Publié le par Julia Peslier (Source : Olivier Sécardin)


Olivier Sécardin,

Même heure même endroit. De la ponctualité en art,

Paris, Archibooks, 2007.



ISBN : 978-2-9156-3966-7
96 pages
32 x 23 cm ( L x H)
Couverture souple
Prix de vente : 20 euros





À l'occasion d'une exposition d'art – Même heure même endroit (28 mars - 3 septembre 2007) – organisée à l'abbaye de Maubuisson, construite au XIIIe siècle mais métamorphosée une saison en épicentre de la création la plus contemporaine, associant six artistes contemporains, Olivier Sécardin s'aventure à un exercice d'esthétique comparée. Les propositions artistiques exposées ici (vidéos, sculptures, environnements, photographies, objet, peinture…) s'attachent à décrypter l'actualité et à repenser le statut des images médiatiques qui en sont le vecteur, les frissons performatifs qui traversent l'art contemporain et ses fantômes. Qu'appelle t-on une image juste ? Et dira-t-on jamais ce qui se regarde ? L'art n'est-il qu'une sensibilité ? Ou un témoin sensible, partiel, partial, fragile – d'une sensibilité à la mesure de sa résistance – fabricant d'images qui contribuent au débat sur les processus de représentation du réel ? L'image elle-même n'est-elle qu'une représentation imaginaire (Carlos Castillo), un cliché délibérément retravaillé (Benoît Broisat), le rapprochement d'images opposées (Olga Kisseleva), des icônes qui nous ressemblent (Pascal Convert), une image vivante, liée à une expérience vécue (Seulgi Lee), une autofiction performative et poétique (Grace Ndiritu) ? Même heure, même endroit est l'exposition d'une époque d'images et d'un espace devenu mondial, nord-sud, est-ouest. Tous les projets réunis (vidéos, sculptures, environnements, photographies, objet, peinture…) s'attachent à décrypter l'actualité et à repenser le statut des images médiatiques qui en sont le vecteur. Pour rendre raison si ce n'est justice à cette « époque d'images », et pour l'expliquer dans la création des oeuvres des artistes présentés, le catalogue s'ouvre sur un cahier de 12 pages illustrant les photos de l'actualité internationale. Ces événements sont ceux qui ont conduits à la production d'une oeuvre. Puis, suite à ce premier cahier, se déroulent les prises de vues des oeuvres in situ, soit au coeur de l'abbaye. Façon de rappeler qu'il n'y a pas d'art sans mémoire ni possibilité de rendez-vous.

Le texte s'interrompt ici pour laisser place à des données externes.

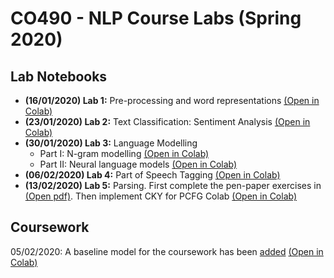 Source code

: # CO490 - NLP Course Labs (Spring 2020)

## Lab Notebooks

 - **(16/01/2020) Lab 1:** Pre-processing and word representations [(Open in Colab)](https://colab.research.google.com/github/ImperialNLP/NLPLabs/blob/master/lab01/preprocessing_and_embeddings.ipynb)
 - **(23/01/2020) Lab 2:** Text Classification: Sentiment Analysis [(Open in Colab)](https://colab.research.google.com/github/ImperialNLP/NLPLabs/blob/master/lab02/sentiment_classification.ipynb)
 - **(30/01/2020) Lab 3:** Language Modelling
   - Part I: N-gram modelling [(Open in Colab)](https://colab.research.google.com/github/ImperialNLP/NLPLabs/blob/master/lab03/ngram_lm.ipynb)
   - Part II: Neural language models [(Open in Colab)](https://colab.research.google.com/github/ImperialNLP/NLPLabs/blob/master/lab03/neural_lm.ipynb)
 - **(06/02/2020) Lab 4:** Part of Speech Tagging [(Open in Colab)](https://colab.research.google.com/github/ImperialNLP/NLPLabs/blob/master/lab04/POStagging.ipynb)
 - **(13/02/2020) Lab 5:** Parsing. First complete the pen-paper exercises in [(Open pdf)](https://github.com/ImperialNLP/NLPLabs/blob/master/lab05/lab05_ParsingLab_Questions.pdf). Then implement CKY for PCFG Colab [(Open in Colab)](https://colab.research.google.com/github/ImperialNLP/NLPLabs/blob/master/lab04/POStagging.ipynb)

## Coursework

05/02/2020: A baseline model for the coursework has been [added](/coursework/baseline.ipynb) [(Open in Colab)](https://colab.research.google.com/github/ImperialNLP/NLPLabs/blob/master/coursework/baseline.ipynb)

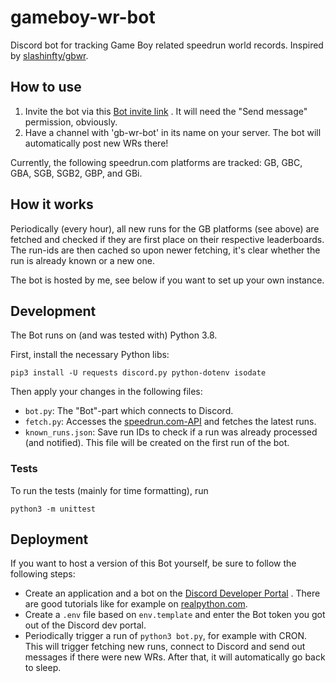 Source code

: # gameboy-wr-bot

Discord bot for tracking Game Boy related speedrun world records. Inspired
by [slashinfty/gbwr](https://github.com/slashinfty/gbwr).

## How to use

1. Invite the bot via
   this [Bot invite link](https://discord.com/api/oauth2/authorize?client_id=792776699984216114&permissions=2048&scope=bot)
   . It will need the "Send message" permission, obviously.
2. Have a channel with 'gb-wr-bot' in its name on your server. The bot will automatically post new
   WRs there!

Currently, the following speedrun.com platforms are tracked: GB, GBC, GBA, SGB, SGB2, GBP, and GBi.

## How it works

Periodically (every hour), all new runs for the GB platforms (see above) are fetched and checked if
they are first place on their respective leaderboards. The run-ids are then cached so upon newer
fetching, it's clear whether the run is already known or a new one.

The bot is hosted by me, see below if you want to set up your own instance.

## Development

The Bot runs on (and was tested with) Python 3.8.

First, install the necessary Python libs:

    pip3 install -U requests discord.py python-dotenv isodate

Then apply your changes in the following files:

* `bot.py`: The "Bot"-part which connects to Discord.
* `fetch.py`: Accesses the [speedrun.com-API](https://github.com/speedruncomorg/api) and fetches the
  latest runs.
* `known_runs.json`: Save run IDs to check if a run was already processed (and notified). This file
  will be created on the first run of the bot.

### Tests

To run the tests (mainly for time formatting), run

    python3 -m unittest

## Deployment

If you want to host a version of this Bot yourself, be sure to follow the following steps:

* Create an application and a bot on the [Discord Developer Portal](https://discord.com/developers/)
  . There are good tutorials like for example
  on [realpython.com](https://realpython.com/how-to-make-a-discord-bot-python/).
* Create a `.env` file based on `env.template` and enter the Bot token you got out of the Discord
  dev portal.
* Periodically trigger a run of `python3 bot.py`, for example with CRON. This will trigger fetching
  new runs, connect to Discord and send out messages if there were new WRs. After that, it will
  automatically go back to sleep.
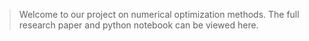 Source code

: > Welcome to our project on numerical optimization methods. The full research paper and python notebook can be viewed here.
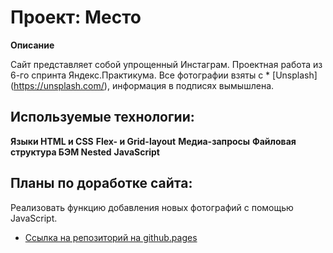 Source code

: # Проект: Место

**Описание**

Сайт представляет собой упрощенный Инстаграм. Проектная работа из 6-го спринта Яндекс.Практикума. 
Все фотографии взяты с * [Unsplash] (https://unsplash.com/), информация в подписях вымышлена.

## Используемые технологии: 
**Языки HTML и CSS**
**Flex- и Grid-layout**
**Медиа-запросы**
**Файловая структура БЭМ Nested**
**JavaScript**

## Планы по доработке сайта: 

Реализовать функцию добавления новых фотографий с помощью JavaScript. 

* [Ссылка на репозиторий на github.pages](https://marpism.github.io/mesto/)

Rendez-vous est pris. Même lieu, même heure.

* * *
(Extrait)

« Proposer un lieu connu à des gens qui ne sont pas des inconnus redouble un désir de coïncidence, dans l'espace et dans le temps. Que fait-on lorsque l'on donne rendez-vous à quelqu'un, même lieu, même heure ? D'abord, on convient d'un délai qui équilibre la mémoire et l'au revoir par l'attente. De sorte que l'on puisse envisager un retour. Ici, on anticipe. Toute cette stratégie ne met certes pas à l'abri des retards ; du moins, elle réduit l'aléa de la prochaine rencontre par un choix continu. Même heure, même endroit se dit donc d'une fidélité portée en considération. Et cette fidélité, que seuls les vivants peuvent s'accorder entre eux, dit quelque chose d'une égale considération. Dans l'intervalle qui sépare un moment de son lendemain, elle rend possible le chemin et témoigne d'engagements réciproques. Puisse la ponctualité être au rendez-vous. Après

Je dis toujours qu'il y a plein d'images qui viennent à l'esprit.
Que l'avenir dure longtemps.
Qu'il n'y a pas de murs qui ne peuvent être abattus.
Que les illusions ne dispensent pas de regarder les choses en face.
Que la morale exige que nous nous mettions en péril aux moments précis de notre ignorance.
Que la responsabilité est irrécusable.
Que vivre est une chance d'être ému.
Et que la vie est faite de traverser des émotions.
Que moi qui parle de la mort des autres, je vais mourir.
Qu'à cet instant, rien en moi ne parlera plus.
Que seuls les endeuillés seront consolés.
Mais qu'en attendant, plusieurs futurs sont possibles, et encore davantage de retours.
Enfin, que même si rendez-vous est pris – même heure, même endroit – il y aura toujours mille et une ruses pour ajourner ponctualité, ne serait-ce que par ce que l'image est toujours un espace où se perdre.»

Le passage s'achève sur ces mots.